Saved data entries →

------------------------------------

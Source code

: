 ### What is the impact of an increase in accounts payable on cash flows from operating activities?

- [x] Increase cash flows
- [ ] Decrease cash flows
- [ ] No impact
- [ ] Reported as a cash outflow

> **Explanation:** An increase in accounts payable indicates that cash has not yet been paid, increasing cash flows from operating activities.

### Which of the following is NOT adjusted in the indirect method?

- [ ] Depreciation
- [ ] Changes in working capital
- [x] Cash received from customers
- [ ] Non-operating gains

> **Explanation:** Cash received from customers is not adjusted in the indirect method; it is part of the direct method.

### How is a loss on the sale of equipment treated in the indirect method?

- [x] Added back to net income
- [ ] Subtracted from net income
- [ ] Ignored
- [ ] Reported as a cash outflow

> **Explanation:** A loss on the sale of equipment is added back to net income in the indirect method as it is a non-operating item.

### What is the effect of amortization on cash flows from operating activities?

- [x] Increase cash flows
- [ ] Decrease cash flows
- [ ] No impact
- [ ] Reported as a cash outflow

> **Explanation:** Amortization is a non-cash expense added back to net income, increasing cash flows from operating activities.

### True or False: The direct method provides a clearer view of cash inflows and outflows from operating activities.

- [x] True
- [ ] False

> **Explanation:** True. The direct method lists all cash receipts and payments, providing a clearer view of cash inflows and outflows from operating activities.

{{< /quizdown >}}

------------------------------------

WHAT IS NEEDED →
Repeat only the stretch of lines that opens with the line containing "### How is a" and closes with the final line of the entries, both included, exactly as written.

OUTPUT FOR THIS EXERCISE →
### How is a loss on the sale of equipment treated in the indirect method?

- [x] Added back to net income
- [ ] Subtracted from net income
- [ ] Ignored
- [ ] Reported as a cash outflow

> **Explanation:** A loss on the sale of equipment is added back to net income in the indirect method as it is a non-operating item.

### What is the effect of amortization on cash flows from operating activities?

- [x] Increase cash flows
- [ ] Decrease cash flows
- [ ] No impact
- [ ] Reported as a cash outflow

> **Explanation:** Amortization is a non-cash expense added back to net income, increasing cash flows from operating activities.

### True or False: The direct method provides a clearer view of cash inflows and outflows from operating activities.

- [x] True
- [ ] False

> **Explanation:** True. The direct method lists all cash receipts and payments, providing a clearer view of cash inflows and outflows from operating activities.

{{< /quizdown >}}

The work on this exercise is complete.